Give back every entry exactly as it is written, but not the pictures.

→ **Supplied records**

'''

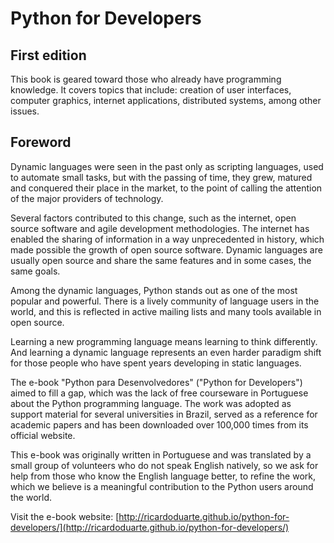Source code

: Python for Developers
=====================
First edition
-------------
This book is geared toward those who already have programming knowledge. It covers topics that include: creation of user interfaces, computer graphics, internet applications, distributed systems, among other issues.

Foreword
--------
Dynamic languages were seen in the past only as scripting languages, used to automate small tasks, but with the passing of time, they grew, matured and conquered their place in the market, to the point of calling the attention of the major providers of technology.

Several factors contributed to this change, such as the internet, open source software and agile development methodologies. The internet has enabled the sharing of information in a way unprecedented in history, which made possible the growth of open source software. Dynamic languages are usually open source and share the same features and in some cases, the same goals.

Among the dynamic languages, Python stands out as one of the most popular and powerful. There is a lively community of language users in the world, and this is reflected in active mailing lists and many tools available in open source.

Learning a new programming language means learning to think differently. And learning a dynamic language represents an even harder paradigm shift for those people who have spent years developing in static languages.

The e-book "Python para Desenvolvedores" ("Python for Developers") aimed to fill a gap, which was the lack of free courseware in Portuguese about the Python programming language. The work was adopted as support material for several universities in Brazil, served as a reference for academic papers and has been downloaded over 100,000 times from its official website.

This e-book was originally written in Portuguese and was translated by a small group of volunteers who do not speak English natively, so we ask for help from those who know the English language better, to refine the work, which we believe is a meaningful contribution to the Python users around the world.

Visit the e-book website: [http://ricardoduarte.github.io/python-for-developers/](http://ricardoduarte.github.io/python-for-developers/)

'''

→ **Response area**
Source code

: Python for Developers
=====================
First edition
-------------
This book is geared toward those who already have programming knowledge. It covers topics that include: creation of user interfaces, computer graphics, internet applications, distributed systems, among other issues.

Foreword
--------
Dynamic languages were seen in the past only as scripting languages, used to automate small tasks, but with the passing of time, they grew, matured and conquered their place in the market, to the point of calling the attention of the major providers of technology.

Several factors contributed to this change, such as the internet, open source software and agile development methodologies. The internet has enabled the sharing of information in a way unprecedented in history, which made possible the growth of open source software. Dynamic languages are usually open source and share the same features and in some cases, the same goals.

Among the dynamic languages, Python stands out as one of the most popular and powerful. There is a lively community of language users in the world, and this is reflected in active mailing lists and many tools available in open source.

Learning a new programming language means learning to think differently. And learning a dynamic language represents an even harder paradigm shift for those people who have spent years developing in static languages.

The e-book "Python para Desenvolvedores" ("Python for Developers") aimed to fill a gap, which was the lack of free courseware in Portuguese about the Python programming language. The work was adopted as support material for several universities in Brazil, served as a reference for academic papers and has been downloaded over 100,000 times from its official website.

This e-book was originally written in Portuguese and was translated by a small group of volunteers who do not speak English natively, so we ask for help from those who know the English language better, to refine the work, which we believe is a meaningful contribution to the Python users around the world.

Visit the e-book website: [http://ricardoduarte.github.io/python-for-developers/](http://ricardoduarte.github.io/python-for-developers/)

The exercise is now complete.